The whole science of the evolution of man and the other animals is intimately connected with the question of the nature of species, or with the problem of the origin of the various animals which we group together under the name of species. Thus the definition of the species becomes important. It is well known that this definition was given by Linné, who, in his famous Systema Naturæ (1735), was the first to classify and name the various groups of animals and plants, and drew up an orderly scheme of the species then known. Since that time “species” has been the most important and indispensable idea in descriptive natural history, in zoological and botanical classification; although there have been endless controversies as to its real meaning.

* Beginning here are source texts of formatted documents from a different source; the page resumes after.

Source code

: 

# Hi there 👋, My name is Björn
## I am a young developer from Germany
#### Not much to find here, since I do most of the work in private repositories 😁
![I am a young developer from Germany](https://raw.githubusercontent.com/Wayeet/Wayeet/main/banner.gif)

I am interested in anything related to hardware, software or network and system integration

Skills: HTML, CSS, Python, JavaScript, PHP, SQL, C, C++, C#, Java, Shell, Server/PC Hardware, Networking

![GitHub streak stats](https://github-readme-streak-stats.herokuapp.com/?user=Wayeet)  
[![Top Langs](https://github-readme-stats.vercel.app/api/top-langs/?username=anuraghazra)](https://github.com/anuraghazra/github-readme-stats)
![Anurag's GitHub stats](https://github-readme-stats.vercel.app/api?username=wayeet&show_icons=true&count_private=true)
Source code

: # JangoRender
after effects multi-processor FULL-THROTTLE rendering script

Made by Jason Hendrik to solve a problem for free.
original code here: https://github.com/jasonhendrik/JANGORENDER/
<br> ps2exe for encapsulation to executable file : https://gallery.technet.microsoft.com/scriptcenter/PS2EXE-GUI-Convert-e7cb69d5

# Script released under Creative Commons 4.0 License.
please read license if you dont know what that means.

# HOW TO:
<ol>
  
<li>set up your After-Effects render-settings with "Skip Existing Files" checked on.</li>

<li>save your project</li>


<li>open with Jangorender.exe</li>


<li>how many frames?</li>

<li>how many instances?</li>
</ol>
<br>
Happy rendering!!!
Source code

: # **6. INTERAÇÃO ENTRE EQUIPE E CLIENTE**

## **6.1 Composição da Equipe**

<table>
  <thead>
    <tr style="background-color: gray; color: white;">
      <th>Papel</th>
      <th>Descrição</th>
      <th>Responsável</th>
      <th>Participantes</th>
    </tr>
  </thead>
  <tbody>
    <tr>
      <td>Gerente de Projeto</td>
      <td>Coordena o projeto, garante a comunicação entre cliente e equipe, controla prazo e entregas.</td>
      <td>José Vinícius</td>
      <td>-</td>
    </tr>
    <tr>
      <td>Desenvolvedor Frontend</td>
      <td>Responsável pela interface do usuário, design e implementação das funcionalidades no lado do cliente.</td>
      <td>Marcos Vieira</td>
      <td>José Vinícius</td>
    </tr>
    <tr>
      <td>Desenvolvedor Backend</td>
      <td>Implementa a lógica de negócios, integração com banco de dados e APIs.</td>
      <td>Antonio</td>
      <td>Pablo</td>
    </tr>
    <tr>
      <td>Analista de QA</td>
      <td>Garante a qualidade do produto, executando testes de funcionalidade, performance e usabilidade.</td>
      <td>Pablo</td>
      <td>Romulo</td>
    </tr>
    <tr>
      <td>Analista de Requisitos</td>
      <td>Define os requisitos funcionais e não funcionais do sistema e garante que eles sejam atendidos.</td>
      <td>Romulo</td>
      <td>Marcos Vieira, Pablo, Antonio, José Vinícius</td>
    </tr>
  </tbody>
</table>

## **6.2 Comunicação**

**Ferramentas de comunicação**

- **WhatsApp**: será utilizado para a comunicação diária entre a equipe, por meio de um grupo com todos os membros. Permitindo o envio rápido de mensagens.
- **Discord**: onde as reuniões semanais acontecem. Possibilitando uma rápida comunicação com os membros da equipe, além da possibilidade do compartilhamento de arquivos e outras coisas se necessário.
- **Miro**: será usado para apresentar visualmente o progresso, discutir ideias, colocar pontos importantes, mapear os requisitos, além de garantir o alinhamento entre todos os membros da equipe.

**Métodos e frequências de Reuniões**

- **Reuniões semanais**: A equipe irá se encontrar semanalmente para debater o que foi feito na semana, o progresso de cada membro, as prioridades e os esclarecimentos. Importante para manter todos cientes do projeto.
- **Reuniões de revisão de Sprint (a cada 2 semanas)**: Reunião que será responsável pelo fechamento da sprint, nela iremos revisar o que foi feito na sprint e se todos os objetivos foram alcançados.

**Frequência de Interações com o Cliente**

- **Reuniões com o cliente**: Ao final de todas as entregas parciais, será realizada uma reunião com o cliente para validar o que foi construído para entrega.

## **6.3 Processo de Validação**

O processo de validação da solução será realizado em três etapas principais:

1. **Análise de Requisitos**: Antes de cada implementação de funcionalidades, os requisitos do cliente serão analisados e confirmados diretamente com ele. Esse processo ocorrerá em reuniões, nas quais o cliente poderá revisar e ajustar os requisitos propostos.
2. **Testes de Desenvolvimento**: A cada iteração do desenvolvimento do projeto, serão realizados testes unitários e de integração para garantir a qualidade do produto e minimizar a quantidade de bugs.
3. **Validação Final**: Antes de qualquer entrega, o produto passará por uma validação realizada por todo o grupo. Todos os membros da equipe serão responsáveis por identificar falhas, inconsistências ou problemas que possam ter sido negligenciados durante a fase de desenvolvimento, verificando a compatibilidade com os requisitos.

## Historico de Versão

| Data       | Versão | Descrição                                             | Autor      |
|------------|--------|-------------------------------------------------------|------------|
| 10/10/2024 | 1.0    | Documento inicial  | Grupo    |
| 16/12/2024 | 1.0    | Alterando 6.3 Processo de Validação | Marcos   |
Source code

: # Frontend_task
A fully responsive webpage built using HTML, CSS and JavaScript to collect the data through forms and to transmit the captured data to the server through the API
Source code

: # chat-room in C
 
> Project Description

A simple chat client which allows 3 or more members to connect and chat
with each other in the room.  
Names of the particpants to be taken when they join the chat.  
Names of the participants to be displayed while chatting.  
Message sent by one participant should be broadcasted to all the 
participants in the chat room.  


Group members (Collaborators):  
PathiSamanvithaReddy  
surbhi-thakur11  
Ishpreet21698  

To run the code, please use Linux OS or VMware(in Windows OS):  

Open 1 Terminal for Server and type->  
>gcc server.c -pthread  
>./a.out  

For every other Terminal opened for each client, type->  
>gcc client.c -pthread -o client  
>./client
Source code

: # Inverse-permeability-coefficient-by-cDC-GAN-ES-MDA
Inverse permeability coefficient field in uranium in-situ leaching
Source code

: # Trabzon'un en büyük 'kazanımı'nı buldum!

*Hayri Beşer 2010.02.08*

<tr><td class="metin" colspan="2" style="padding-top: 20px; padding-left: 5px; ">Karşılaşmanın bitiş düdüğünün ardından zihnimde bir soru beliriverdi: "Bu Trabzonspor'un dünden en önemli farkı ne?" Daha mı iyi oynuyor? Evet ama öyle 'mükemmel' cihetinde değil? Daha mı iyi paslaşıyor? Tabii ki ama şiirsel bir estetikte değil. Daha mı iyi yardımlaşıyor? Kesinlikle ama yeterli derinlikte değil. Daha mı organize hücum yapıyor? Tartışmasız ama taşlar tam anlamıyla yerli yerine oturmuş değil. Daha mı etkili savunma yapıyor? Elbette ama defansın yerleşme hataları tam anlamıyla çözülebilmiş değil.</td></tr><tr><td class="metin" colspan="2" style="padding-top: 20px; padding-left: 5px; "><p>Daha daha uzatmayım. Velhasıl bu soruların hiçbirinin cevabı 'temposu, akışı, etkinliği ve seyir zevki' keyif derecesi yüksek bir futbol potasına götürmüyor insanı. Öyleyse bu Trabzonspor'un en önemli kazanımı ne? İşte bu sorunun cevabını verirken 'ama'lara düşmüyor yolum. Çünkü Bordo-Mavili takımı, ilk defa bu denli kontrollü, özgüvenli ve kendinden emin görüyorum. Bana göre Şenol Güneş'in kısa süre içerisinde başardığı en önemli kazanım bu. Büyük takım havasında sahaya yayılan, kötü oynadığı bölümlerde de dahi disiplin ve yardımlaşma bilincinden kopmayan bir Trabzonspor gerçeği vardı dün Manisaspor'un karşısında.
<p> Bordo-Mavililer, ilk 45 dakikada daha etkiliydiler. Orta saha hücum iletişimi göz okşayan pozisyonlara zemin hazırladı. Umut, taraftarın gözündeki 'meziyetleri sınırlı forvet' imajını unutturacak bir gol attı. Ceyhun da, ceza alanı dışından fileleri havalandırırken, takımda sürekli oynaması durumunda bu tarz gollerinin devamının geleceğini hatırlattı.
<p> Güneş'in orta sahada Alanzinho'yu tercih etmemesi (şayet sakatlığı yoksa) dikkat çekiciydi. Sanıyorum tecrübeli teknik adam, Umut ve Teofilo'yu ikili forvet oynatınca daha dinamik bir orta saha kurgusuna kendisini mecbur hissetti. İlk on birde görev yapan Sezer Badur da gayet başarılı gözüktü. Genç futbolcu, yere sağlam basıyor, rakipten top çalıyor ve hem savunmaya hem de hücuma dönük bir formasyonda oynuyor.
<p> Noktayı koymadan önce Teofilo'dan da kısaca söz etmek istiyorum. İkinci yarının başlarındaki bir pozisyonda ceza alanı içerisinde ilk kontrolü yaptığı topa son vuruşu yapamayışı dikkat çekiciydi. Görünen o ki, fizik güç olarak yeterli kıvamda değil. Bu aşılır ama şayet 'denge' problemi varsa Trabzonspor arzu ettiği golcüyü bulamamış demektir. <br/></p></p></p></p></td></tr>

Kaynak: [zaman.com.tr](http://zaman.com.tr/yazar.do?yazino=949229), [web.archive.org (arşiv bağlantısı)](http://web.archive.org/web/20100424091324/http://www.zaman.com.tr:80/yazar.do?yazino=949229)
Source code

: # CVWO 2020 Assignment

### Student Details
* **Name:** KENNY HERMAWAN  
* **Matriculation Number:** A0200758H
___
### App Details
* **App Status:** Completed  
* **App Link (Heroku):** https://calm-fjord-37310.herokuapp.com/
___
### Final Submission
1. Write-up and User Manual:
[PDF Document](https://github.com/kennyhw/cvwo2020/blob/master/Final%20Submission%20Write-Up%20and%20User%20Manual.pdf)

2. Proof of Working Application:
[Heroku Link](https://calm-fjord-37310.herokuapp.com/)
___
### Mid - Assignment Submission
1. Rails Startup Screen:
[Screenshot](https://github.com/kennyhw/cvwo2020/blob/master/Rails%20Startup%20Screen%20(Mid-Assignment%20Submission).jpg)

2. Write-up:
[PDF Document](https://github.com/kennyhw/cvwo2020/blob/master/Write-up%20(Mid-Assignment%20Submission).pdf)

What, then, is this “organic species”? Linné himself appealed directly to the Mosaic narrative; he believed that, as it is stated in Genesis, one pair of each species of animals and plants was created in the beginning, and that all the individuals of each species are the descendants of these created couples. As for the hermaphrodites (organisms that have male and female organs in one being), he thought it sufficed to assume the creation of one sole individual, since this would be fully competent to propagate its species. Further developing these mystic ideas, Linné went on to borrow from Genesis the account of the deluge and of Noah’s ark as a ground for a science of the geographical and topographical distribution of organisms. He accepted the story that all the plants, animals, and men on the earth were swept away in a universal deluge, except the couples preserved with Noah in the ark, and ultimately landed on Mount Ararat. This mountain seemed to Linné particularly suitable for the landing, as it reaches a height of more than 16,000 feet, and thus provides in its higher zones the several climates demanded by the various species of animals and plants: the animals that were accustomed to a cold climate could remain at the summit; those used to a warm climate could descend to the foot; and those requiring a temperate climate could remain half-way down. From this point the re-population of the earth with animals and plants could proceed.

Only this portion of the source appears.